The Worst Brand

“Donald Trump is a man who ran for office to make his brand great, not to make our country great. He had no desire or intention to lead this nation, only to market himself and to build his wealth and power.”

This from the mouth of Michael Cohen as he testified to the House Oversight and Reform Committee on February 27th.

Of the many negative critiques of our president, this can seem not as important as the racism, the defrauding, or the bullying. Yet it is one of the more damning, especially to the people he claims to be trying to help. The forgotten Americans, if you will. And sadly, they will never be much concerned with it.
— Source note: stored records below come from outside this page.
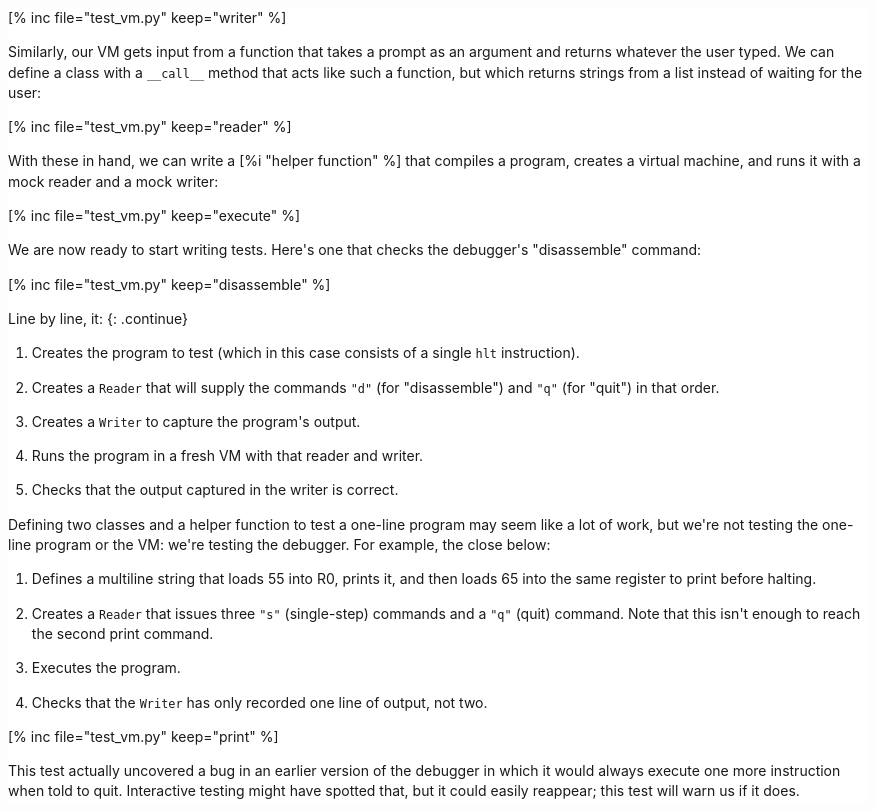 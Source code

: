[% inc file="test_vm.py" keep="writer" %]

Similarly,
our VM gets input from a function that takes a prompt as an argument
and returns whatever the user typed.
We can define a class with a `__call__` method that acts like such a function,
but which returns strings from a list instead of waiting for the user:

[% inc file="test_vm.py" keep="reader" %]

With these in hand,
we can write a [%i "helper function" %] that compiles a program,
creates a virtual machine,
and runs it with a mock reader and a mock writer:

[% inc file="test_vm.py" keep="execute" %]

We are now ready to start writing tests.
Here's one that checks the debugger's "disassemble" command:

[% inc file="test_vm.py" keep="disassemble" %]

Line by line, it:
{: .continue}

1.  Creates the program to test
    (which in this case consists of a single `hlt` instruction).

2.  Creates a `Reader` that will supply the commands `"d"` (for "disassemble")
    and `"q"` (for "quit") in that order.

3.  Creates a `Writer` to capture the program's output.

4.  Runs the program in a fresh VM with that reader and writer.

5.  Checks that the output captured in the writer is correct.

Defining two classes and a helper function to test a one-line program
may seem like a lot of work,
but we're not testing the one-line program or the VM:
we're testing the debugger.
For example,
the close below:

1.  Defines a multiline string that loads 55 into R0,
    prints it,
    and then loads 65 into the same register to print
    before halting.

2.  Creates a `Reader`
    that issues three `"s"` (single-step) commands and a `"q"` (quit) command.
    Note that this isn't enough to reach the second print command.

3.  Executes the program.

4.  Checks that the `Writer` has only recorded one line of output, not two.

[% inc file="test_vm.py" keep="print" %]

This test actually uncovered a bug in an earlier version of the debugger
in which it would always execute one more instruction when told to quit.
Interactive testing might have spotted that,
but it could easily reappear;
this test will warn us if it does.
With the base of his support, this brand-centric approach to the way Trump operates should provide much caution. It allows him to lie to them. To bait and switch. To get really excited about all the power he’s gaining and to falsely proclaim he’s sharing it with them. He isn’t. He never intended to. He knew at the outset, that the seedy underbelly of branding allows for all sorts of conning, cheating, and stealing. American corporations have perfected the tactics for centuries, whether they’re dealing in oil, pharmaceuticals, or data.

The Trump brand is a weapon in the fog of this information war. But also, it’s something that’s able to be critique and dissected. The American consumer has had decades of practice in discerning the world of products at our fingertips. The thing we’re failing to understand is that branding can translate to much more than what we buy and sell. That transaction feature of branding makes people think they no longer need to apply any critical thought to the brand in front of them, because the transaction is enough. With products, sure, it can be. But not in politics.

The Trump brand was powerful enough to propel a conman to the highest office in the land. That also means it can take him down. If the people under his spell are ever able to snap out of it and look honestly at the man Trump, what they see will surely shock them. But after that, they’d be able to move forward without the intoxicating false promises of greatness.

Ah greatness, the genius of the brand promise. So vague. So easily defined as whatever a person wants it to be. Once intoxicated, the person sees only what he or she wants wants as long as he or she is incapable, or unwilling, to pull back the veil. Sadly, the base under the spell of brand Trump has no intention of ever doing so.